Supply Risk & Sourcing Strategy
Executive Summary
The quinoa market is entering a period of elevated supply risk, driven primarily by economic, political, and logistical instability in South America, rather than production shortfalls.
While Peru and Bolivia continue to dominate global supply, execution risk (ability to export reliably) is increasing.
As a result, multi-origin sourcing is becoming essential to ensure supply continuity and margin stability.
- South America Risk Profile
Bolivia
- Fuel shortages constraining logistics
- Inflation and USD scarcity disrupting exports
- Policy reforms increasing risk of social unrest
Impact:
Supply availability is less of a concern than reliability of export flow.
Peru
- Weather volatility (drought followed by rain risk)

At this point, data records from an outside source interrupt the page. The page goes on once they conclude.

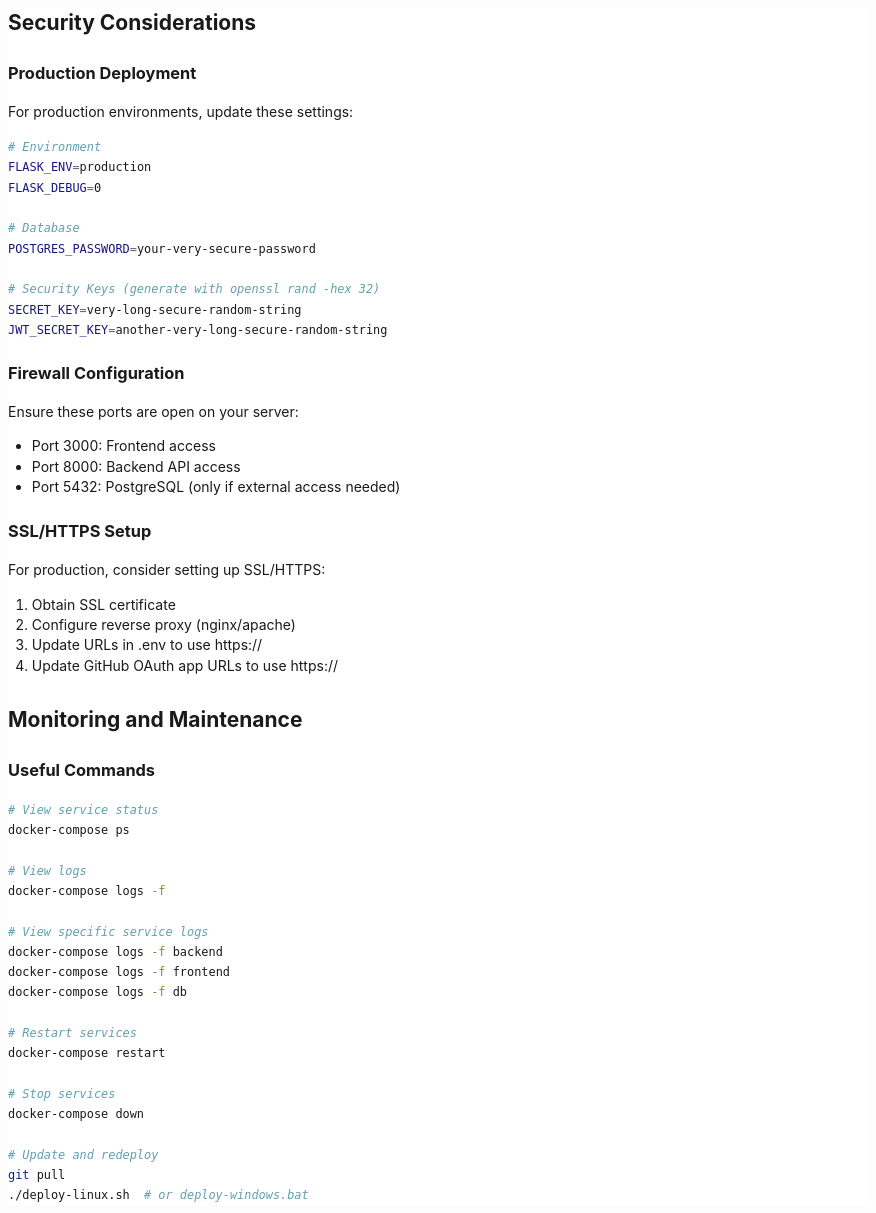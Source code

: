 ## Security Considerations

### Production Deployment

For production environments, update these settings:

```bash
# Environment
FLASK_ENV=production
FLASK_DEBUG=0

# Database
POSTGRES_PASSWORD=your-very-secure-password

# Security Keys (generate with openssl rand -hex 32)
SECRET_KEY=very-long-secure-random-string
JWT_SECRET_KEY=another-very-long-secure-random-string
```

### Firewall Configuration

Ensure these ports are open on your server:
- Port 3000: Frontend access
- Port 8000: Backend API access
- Port 5432: PostgreSQL (only if external access needed)

### SSL/HTTPS Setup

For production, consider setting up SSL/HTTPS:
1. Obtain SSL certificate
2. Configure reverse proxy (nginx/apache)
3. Update URLs in .env to use https://
4. Update GitHub OAuth app URLs to use https://

## Monitoring and Maintenance

### Useful Commands

```bash
# View service status
docker-compose ps

# View logs
docker-compose logs -f

# View specific service logs
docker-compose logs -f backend
docker-compose logs -f frontend
docker-compose logs -f db

# Restart services
docker-compose restart

# Stop services
docker-compose down

# Update and redeploy
git pull
./deploy-linux.sh  # or deploy-windows.bat
```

- Reduced planting confidence
- Low stock levels
- Political insecurity
Impact:
Market is highly sensitive to short-term disruptions.
- Market Condition
The current market is not simply “tight”—it is:
Structurally fragile
- Low inventories
- Limited forward contracting
- High responsiveness to disruption
Implication:
Prices remain stable short term but carry upside risk.
Diversification Strategy
Spain (Key Alternative)
- Stable, EU-aligned origin
- Reduced freight and regulatory risk
- Higher cost, limited scale
Role:
Strategic hedge for European and premium supply.
Other Origins
- France / Italy: premium, traceable, low volume
- USA / Canada: developing, regional relevance
India (Strategic but Controlled Entry)
Opportunities:
- Scalable supply base
- Low labour costs
Risks:
- Fragmented supply chains
- Quality and compliance variability
Guidance:
Source through internationally recognized suppliers only—
avoid direct engagement with fragmented local supply.
Outcome:
Well-structured sourcing can deliver cost and diversification benefits; poorly structured sourcing introduces significant risk.
Demand Overview
- Europe: strongest and most stable (organic-led)
- North America: softer, price-sensitive
- Global demand: stable with steady growth for what is now a mature commodity.
Suggested Strategic Actions
- Diversify origins to reduce South America exposure
- Implement phased contracting through harvest period
- Balance cost vs. reliability in procurement decisions
- Monitor non-agronomic risks (logistics, currency, policy)
Conclusion
The critical question is no longer supply availability, but supply reliability.
Organizations that adopt risk-adjusted sourcing strategies will be best positioned to manage volatility and secure consistent supply.